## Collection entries
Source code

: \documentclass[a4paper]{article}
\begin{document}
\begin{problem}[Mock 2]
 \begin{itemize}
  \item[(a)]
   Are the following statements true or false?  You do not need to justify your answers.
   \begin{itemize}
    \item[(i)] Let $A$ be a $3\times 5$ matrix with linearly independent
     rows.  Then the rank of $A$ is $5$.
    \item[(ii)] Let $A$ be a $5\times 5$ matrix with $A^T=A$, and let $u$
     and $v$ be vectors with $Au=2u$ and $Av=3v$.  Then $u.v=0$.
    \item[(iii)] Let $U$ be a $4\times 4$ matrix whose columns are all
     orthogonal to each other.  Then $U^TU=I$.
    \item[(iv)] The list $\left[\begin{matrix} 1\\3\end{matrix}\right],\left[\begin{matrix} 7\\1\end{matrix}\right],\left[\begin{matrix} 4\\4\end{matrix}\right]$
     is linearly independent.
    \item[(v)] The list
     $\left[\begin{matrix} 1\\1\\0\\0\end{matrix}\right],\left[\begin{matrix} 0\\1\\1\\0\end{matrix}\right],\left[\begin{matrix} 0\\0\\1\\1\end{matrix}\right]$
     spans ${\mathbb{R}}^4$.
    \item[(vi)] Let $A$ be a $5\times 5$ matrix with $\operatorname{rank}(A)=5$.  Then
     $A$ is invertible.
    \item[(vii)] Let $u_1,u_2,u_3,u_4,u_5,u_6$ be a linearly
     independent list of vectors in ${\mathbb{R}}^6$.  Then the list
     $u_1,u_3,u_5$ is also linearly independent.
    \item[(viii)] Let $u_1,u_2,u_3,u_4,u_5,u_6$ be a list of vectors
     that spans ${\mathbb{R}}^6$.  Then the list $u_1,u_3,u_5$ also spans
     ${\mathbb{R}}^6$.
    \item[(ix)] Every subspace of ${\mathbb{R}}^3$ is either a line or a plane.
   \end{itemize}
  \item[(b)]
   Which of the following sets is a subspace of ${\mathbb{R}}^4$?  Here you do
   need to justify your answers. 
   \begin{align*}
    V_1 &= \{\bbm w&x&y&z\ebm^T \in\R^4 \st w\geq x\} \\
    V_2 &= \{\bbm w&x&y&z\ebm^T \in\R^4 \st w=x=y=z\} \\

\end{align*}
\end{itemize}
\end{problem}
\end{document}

## EXERCISE DESCRIPTION
In the records above, locate the lines holding the word "spans". Copy each of them.

## TASK RESPONSE
     spans ${\mathbb{R}}^4$.
     that spans ${\mathbb{R}}^6$.  Then the list $u_1,u_3,u_5$ also spans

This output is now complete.